* MoDyCo, UMR 7114, CNRS 200 avenue de la République, 92001 Nanterre ** LaLIC, Université Paris-Sorbonne Maison de la recherche, 28 rue Serpente 75006 Paris E-mail: email@example.com, Philippe.Laublet@paris-sorbonne.fr, firstname.lastname@example.org
This paper presents our work on the detection of temporal information in web pages. The pages examined within the scope of this study were taken from the tourism sector and the temporal information in question is thus particular to this area. The differences that exist between extraction from plain textual data and extraction from the web are brought to light. These differences mainly concern the spatial arrangement of the text, the use of punctuation and the respect of traditional syntactic rules. The temporal expressions to be extracted are classified into two kinds: temporal information that concerns one particular event and repetitive temporal information. We adopt a symbolic approach relying on patterns and rules for the detection, extraction and annotation of temporal expressions; our method is based on the use of transducers. First evaluations have shown promising results. Since the visual structure of a web page is very important and often informs the user before he has even read the text, a semiotic study is also presented in this paper.

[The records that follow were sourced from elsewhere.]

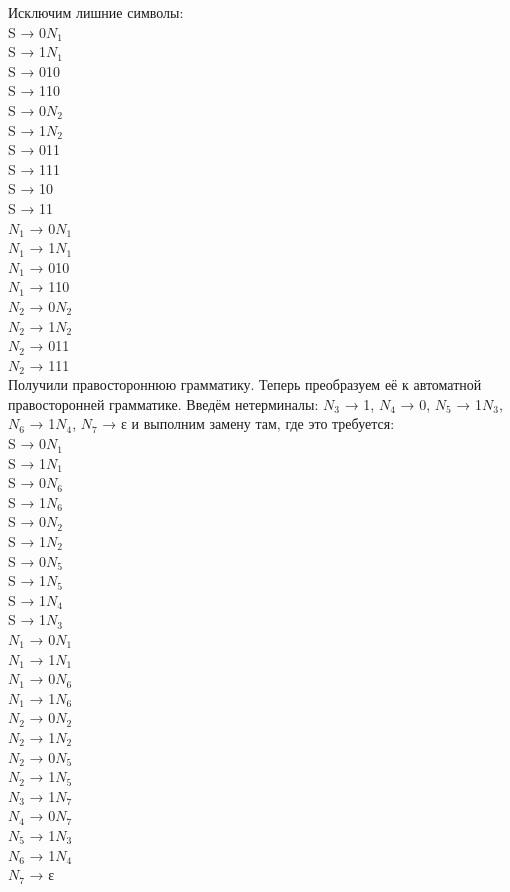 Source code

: \documentclass[a4paper,14pt]{extarticle}
\begin{document}
\begin{enumerate}[1.]
Исключим лишние символы:\\
S → 0$N_1$\\
S → 1$N_1$\\
S → 010\\
S → 110\\
S → 0$N_2$\\
S → 1$N_2$\\
S → 011\\
S → 111\\
S → 10\\
S → 11\\
$N_1$ → 0$N_1$\\
$N_1$ → 1$N_1$\\
$N_1$ → 010\\
$N_1$ → 110\\
$N_2$ → 0$N_2$\\
$N_2$ → 1$N_2$\\
$N_2$ → 011\\
$N_2$ → 111\\

    Получили правостороннюю грамматику. Теперь преобразуем её к автоматной правосторонней грамматике. 
    Введём нетерминалы: $N_3$ → 1, $N_4$ → 0, $N_5$ → 1$N_3$, $N_6$ → 1$N_4$, $N_7$ → ε и выполним замену там, где это требуется:\\ 

S → 0$N_1$\\
S → 1$N_1$\\
S → 0$N_6$\\
S → 1$N_6$\\
S → 0$N_2$\\
S → 1$N_2$\\
S → 0$N_5$\\
S → 1$N_5$\\
S → 1$N_4$\\
S → 1$N_3$\\
$N_1$ → 0$N_1$\\
$N_1$ → 1$N_1$\\
$N_1$ → 0$N_6$\\
$N_1$ → 1$N_6$\\
$N_2$ → 0$N_2$\\
$N_2$ → 1$N_2$\\
$N_2$ → 0$N_5$\\
$N_2$ → 1$N_5$\\
$N_3$ → 1$N_7$\\
$N_4$ → 0$N_7$\\
$N_5$ → 1$N_3$\\
$N_6$ → 1$N_4$\\
$N_7$ → ε\\


\end{enumerate}
\end{document}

With the methods of the Semantic Web, portal applications can be created, relying on ontologies. For these applications and many service applications, temporal information is often essential. For example, a tourism web portal would need information about the type of tourism object and its location in time and space. In addition, the extracted information must be stored in the knowledge base according to the ontology used by the application. In this paper we will focus on temporal information in tourism web pages. The temporal information has to be detected, extracted and annotated. The annotation format will probably rely on existing XML tools (Stern 2007). To perform these tasks, we encountered three main kinds of difficulties. First, we have to deal with complex, imprecise temporal information. Of course, single dates are easy to process but more complex expressions, such as periods or repetitive information (e.g. from March to July, open every day except Tuesday), must be treated as well. Second, after being extracted, the information needs to be linked to the proper tourism object. If the web page concerns only one object, this is straightforward, but some web pages concern many objects and an analysis is therefore necessary to decide how to link each piece of information to its object. Third, the web pages we deal with are all of the same type: tourism web pages. However, they vary a lot as they are made by different people, have different forms and concern different types of tourism objects. We will try to show that a semiotic study of some pages is necessary to take into account some of their specificities. The work presented in this paper is situated within the framework of the EIFFEL project. Its main objective is
to create a portal in the area of tourism with different functionalities. This portal, for use by the local tourism sector, will include a specialised search engine. It will allow users to find and collect precise and essential information in context. It will also help the territory as a French region to promote its services. This is a wideranging project (Noël et al. 2008) which is based on web semantic technologies, knowledge representation and linguistic methods and expertise. It includes automatic identification, selection and extraction of various items from the Web according to existing ontologies. This project involves mainly two companies – Mondeca and Antidot – and three laboratories – LIRMM (CNRS), INRIA-Rocquencourt and MoDyCo (CNRS). Our corpus,...